An important aim of the medical deep learning field is to develop image processing algorithms that can be deployed in clinical settings. These tools need to be robust to the full range of potential inputs they might receive in a clinical context. We can expect this data to be much more diverse than the typically clean, sanitised datasets on which these algorithms are developed and tested. Even if attempts are made to train on messier datasets with images exhibiting artefacts and other issues, we would expect that eventually the tool will be presented with data it has not seen during training. Typically, deep learning networks perform well when operating in-distribution, but performance can degrade unpredictably and substantially when operating on data out-of-distribution (OOD).

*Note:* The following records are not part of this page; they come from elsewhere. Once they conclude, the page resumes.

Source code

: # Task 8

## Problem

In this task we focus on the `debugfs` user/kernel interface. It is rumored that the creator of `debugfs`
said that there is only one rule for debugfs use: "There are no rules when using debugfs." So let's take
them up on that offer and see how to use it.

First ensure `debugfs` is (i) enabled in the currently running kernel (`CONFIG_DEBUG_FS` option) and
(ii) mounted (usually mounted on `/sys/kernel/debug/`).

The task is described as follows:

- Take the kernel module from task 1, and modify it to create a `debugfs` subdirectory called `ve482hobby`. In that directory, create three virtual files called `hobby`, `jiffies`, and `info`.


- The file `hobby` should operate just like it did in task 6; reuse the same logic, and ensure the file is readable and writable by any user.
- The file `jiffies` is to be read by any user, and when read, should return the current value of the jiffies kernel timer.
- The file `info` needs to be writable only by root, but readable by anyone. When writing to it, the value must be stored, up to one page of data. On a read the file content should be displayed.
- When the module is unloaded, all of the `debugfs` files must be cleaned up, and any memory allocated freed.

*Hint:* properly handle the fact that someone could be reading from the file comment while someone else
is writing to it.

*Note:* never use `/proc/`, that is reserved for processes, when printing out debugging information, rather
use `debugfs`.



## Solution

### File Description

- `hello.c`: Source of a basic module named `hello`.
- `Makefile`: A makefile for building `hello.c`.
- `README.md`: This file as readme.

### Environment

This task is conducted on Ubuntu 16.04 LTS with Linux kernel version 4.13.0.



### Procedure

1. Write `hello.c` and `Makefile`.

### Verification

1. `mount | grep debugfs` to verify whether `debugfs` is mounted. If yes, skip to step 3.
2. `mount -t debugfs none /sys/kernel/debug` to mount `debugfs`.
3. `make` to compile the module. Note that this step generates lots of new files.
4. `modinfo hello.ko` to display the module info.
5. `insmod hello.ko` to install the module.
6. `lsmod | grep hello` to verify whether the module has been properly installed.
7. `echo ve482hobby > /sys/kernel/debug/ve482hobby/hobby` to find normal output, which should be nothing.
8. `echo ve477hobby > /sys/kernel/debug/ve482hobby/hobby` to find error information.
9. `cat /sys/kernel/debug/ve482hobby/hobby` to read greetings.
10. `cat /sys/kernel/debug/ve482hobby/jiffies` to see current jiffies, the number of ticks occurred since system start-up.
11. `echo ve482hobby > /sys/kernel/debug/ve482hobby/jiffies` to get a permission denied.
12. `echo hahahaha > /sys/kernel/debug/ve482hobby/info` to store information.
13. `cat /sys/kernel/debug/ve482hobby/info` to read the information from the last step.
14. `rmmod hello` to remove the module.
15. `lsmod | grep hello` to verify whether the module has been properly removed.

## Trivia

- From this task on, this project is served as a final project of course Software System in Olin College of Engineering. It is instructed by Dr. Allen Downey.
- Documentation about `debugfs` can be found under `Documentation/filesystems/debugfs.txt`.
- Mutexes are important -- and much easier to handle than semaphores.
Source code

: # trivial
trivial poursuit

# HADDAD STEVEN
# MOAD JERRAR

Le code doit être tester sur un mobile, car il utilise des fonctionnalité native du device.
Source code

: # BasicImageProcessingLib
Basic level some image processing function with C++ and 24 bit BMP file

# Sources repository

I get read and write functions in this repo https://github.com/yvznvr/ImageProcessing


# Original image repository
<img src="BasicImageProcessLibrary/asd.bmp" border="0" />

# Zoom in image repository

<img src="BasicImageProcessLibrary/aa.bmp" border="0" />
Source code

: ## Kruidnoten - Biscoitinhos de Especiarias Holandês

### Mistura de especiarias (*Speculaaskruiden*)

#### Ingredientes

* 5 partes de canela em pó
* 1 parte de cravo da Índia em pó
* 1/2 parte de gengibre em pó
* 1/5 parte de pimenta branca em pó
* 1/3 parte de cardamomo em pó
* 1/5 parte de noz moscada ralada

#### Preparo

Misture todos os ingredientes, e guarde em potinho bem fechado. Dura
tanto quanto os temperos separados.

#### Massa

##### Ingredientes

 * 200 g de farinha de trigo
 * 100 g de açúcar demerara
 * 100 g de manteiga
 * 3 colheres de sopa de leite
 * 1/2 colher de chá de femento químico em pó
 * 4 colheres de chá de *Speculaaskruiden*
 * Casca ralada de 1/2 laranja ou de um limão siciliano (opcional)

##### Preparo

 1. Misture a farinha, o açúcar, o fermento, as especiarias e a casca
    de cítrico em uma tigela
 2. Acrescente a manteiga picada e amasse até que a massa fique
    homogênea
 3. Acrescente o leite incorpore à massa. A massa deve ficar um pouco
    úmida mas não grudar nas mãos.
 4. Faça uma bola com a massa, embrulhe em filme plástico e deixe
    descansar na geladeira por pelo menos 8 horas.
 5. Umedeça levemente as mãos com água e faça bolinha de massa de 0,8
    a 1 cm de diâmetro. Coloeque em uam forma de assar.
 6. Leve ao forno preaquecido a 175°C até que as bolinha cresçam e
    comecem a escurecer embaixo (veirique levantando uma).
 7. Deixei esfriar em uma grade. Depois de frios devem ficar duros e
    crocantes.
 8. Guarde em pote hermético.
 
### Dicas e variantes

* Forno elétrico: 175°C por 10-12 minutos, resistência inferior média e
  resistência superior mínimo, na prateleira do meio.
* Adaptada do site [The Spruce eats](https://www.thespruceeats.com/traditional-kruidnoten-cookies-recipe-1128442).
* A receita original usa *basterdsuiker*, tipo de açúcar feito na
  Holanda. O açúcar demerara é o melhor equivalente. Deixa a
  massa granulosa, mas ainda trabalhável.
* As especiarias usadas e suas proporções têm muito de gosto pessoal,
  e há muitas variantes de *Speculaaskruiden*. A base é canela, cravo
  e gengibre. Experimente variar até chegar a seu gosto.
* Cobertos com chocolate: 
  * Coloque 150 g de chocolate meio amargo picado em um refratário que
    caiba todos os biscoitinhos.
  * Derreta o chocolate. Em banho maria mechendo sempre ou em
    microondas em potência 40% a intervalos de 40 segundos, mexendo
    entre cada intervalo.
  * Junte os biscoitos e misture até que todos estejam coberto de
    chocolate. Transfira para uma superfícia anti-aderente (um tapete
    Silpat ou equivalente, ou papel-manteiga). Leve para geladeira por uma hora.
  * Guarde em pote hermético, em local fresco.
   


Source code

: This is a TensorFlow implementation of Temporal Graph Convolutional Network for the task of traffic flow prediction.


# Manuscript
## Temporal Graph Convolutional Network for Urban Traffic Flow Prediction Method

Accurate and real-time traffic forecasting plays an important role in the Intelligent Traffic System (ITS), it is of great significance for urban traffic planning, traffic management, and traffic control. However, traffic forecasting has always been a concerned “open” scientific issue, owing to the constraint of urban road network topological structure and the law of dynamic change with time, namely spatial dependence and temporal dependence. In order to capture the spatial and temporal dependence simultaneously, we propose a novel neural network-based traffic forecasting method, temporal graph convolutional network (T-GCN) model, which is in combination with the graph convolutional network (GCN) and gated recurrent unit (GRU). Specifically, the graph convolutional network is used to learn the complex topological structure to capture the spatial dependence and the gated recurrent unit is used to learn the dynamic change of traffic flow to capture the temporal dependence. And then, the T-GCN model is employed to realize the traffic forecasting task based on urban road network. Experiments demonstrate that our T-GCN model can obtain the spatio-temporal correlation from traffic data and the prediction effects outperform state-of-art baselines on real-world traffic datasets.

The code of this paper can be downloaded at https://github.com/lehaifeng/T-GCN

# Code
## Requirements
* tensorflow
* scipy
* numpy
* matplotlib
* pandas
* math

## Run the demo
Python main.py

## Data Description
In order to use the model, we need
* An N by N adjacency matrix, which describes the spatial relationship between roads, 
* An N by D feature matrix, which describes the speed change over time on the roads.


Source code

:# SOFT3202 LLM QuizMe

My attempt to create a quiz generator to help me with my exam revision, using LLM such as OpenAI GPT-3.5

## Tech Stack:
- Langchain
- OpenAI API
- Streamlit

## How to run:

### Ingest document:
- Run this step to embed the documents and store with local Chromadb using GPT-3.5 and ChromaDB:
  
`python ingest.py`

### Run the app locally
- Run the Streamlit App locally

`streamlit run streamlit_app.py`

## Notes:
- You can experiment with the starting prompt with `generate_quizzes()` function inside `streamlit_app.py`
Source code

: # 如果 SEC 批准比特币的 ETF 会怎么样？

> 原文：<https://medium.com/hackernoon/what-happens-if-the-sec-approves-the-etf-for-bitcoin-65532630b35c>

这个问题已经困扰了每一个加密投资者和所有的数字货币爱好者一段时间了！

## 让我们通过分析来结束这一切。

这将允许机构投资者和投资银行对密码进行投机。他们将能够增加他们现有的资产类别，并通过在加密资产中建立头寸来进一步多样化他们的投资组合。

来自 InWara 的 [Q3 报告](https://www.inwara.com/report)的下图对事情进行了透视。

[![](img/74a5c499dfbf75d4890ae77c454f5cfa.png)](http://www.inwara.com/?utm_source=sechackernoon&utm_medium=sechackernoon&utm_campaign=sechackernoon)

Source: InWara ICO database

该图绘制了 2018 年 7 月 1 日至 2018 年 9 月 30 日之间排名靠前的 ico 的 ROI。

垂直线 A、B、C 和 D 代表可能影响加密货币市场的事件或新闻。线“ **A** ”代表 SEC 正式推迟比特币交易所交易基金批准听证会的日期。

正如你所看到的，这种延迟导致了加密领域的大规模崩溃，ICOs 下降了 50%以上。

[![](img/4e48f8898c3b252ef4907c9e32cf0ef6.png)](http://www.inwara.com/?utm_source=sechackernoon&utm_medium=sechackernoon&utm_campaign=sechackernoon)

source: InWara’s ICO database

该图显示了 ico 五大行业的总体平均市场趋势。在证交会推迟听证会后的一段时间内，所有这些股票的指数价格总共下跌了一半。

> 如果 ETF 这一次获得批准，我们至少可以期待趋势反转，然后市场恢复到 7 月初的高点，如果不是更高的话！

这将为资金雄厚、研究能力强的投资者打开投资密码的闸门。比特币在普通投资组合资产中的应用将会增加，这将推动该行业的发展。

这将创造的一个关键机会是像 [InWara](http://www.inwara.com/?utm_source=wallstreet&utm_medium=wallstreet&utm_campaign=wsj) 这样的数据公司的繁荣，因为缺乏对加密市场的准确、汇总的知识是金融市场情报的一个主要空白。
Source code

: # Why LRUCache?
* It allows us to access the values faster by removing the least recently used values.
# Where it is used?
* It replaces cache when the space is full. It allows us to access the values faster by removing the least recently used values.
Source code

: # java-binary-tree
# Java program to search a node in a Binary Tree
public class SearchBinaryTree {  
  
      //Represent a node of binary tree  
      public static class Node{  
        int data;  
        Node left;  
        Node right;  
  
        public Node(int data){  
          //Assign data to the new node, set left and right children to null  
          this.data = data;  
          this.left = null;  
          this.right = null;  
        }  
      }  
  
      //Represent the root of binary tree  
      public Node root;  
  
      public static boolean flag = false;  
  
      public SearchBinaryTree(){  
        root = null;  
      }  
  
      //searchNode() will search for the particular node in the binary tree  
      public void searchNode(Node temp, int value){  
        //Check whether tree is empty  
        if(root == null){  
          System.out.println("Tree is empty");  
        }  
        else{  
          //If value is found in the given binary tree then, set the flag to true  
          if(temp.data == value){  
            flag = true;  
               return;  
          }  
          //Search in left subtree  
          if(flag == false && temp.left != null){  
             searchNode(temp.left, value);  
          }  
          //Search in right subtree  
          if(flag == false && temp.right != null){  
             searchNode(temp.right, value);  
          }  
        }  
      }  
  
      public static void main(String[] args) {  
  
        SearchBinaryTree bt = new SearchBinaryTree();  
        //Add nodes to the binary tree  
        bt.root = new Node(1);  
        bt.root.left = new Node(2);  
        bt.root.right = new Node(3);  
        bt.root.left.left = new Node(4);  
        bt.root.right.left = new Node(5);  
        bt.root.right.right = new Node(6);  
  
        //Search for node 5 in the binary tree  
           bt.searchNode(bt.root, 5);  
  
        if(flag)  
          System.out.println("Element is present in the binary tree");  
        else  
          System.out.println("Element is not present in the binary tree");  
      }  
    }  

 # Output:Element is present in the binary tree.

One approach to this problem is to develop networks that provide both predictions and a measure of their uncertainty, enabling decisions to be referred to humans when they are presented with difficult or OOD data samples. Bayesian Neural Networks (BNN) that learn a distribution of weights are capable of this; one popular aproach is to appromixate a BNN using dropout-based variational inference[gal2016dropout]. Another common approach is the deployment of an ensemble of neural networks [lakshminarayanan2017simple]. A comprehensive evaluation of uncertainty methods for classification found that the quality of uncertainty measures degraded as the size of the distributional shift increased [ovadia2019can]. Some work has evaluated these methods in the context of image segmentation but is typically confined to evaluating the utility of the uncertainty methods in-distribution [jungo2018uncertainty, nair2020exploring]; work that does evaluate the uncertainty in an OOD setting typically investigates only small dataset shifts such as increased noise [haas2021uncertainty] or lower quality scans [mcclure2019knowing].
A second approach is to filter our anomalous data before it is fed to the task-specific network by using a generative model that can quantify the probability that a data sample is drawn from the distribution that the task-specific model was trained on. Of the generative approaches, autoregressive methods are attractive for two reasons: firstly, they allow for the computation of exact likelihoods, and secondly, a class of architectures that can be used for autoregressive prediction termed transformers[vaswani2017attention] are proving highly effective general-purpose architectures, achieving state-of-the-art performance across a range of tasks in language [devlin2018bert, brown2020language] and, increasingly, vision [dosovitskiy2020image]
. The high dimensionality of medical images makes it computationally infeasible to use transformers to model the sequence of raw pixel values, and a recent body of work has instead used transformers to model the compressed discrete latent space of an image obtained from a vector-quantised network such as a VQ-VAE or VQ-GAN[oord2017neural, razavi2019generating, esser2021taming]. This approach has provided state-of-the-art unsupervised pathology segmentation for 2D medical images [pinaya2021unsupervised]. Prior work has also shown that this vector-quantised class of auto-encoding methods can be used to substantially compress 3D medical images [tudosiu2020neuromorphologicaly]
indicating the VQ-GAN + transformer approach might be applied to fully 3D anomaly detection but, to our knowledge, there is no published work attempting this.
In this work, we make two principal contributions, focusing on the problem of segmentation of haemorrhagic lesions in head CT data. Firstly, we evaluate segmentation uncertainty methods on a range of OOD inputs and demonstrate they can catastrophically fail, producing confidently wrong predictions. Secondly, we use transformers to perform image-wide OOD detection on 3D images. We find this can effectively flag OOD data that segmentation networks fail to perform well on, demonstrating their viability as a filter in clinical settings where robust and fully-automated segmentation pipelines are needed.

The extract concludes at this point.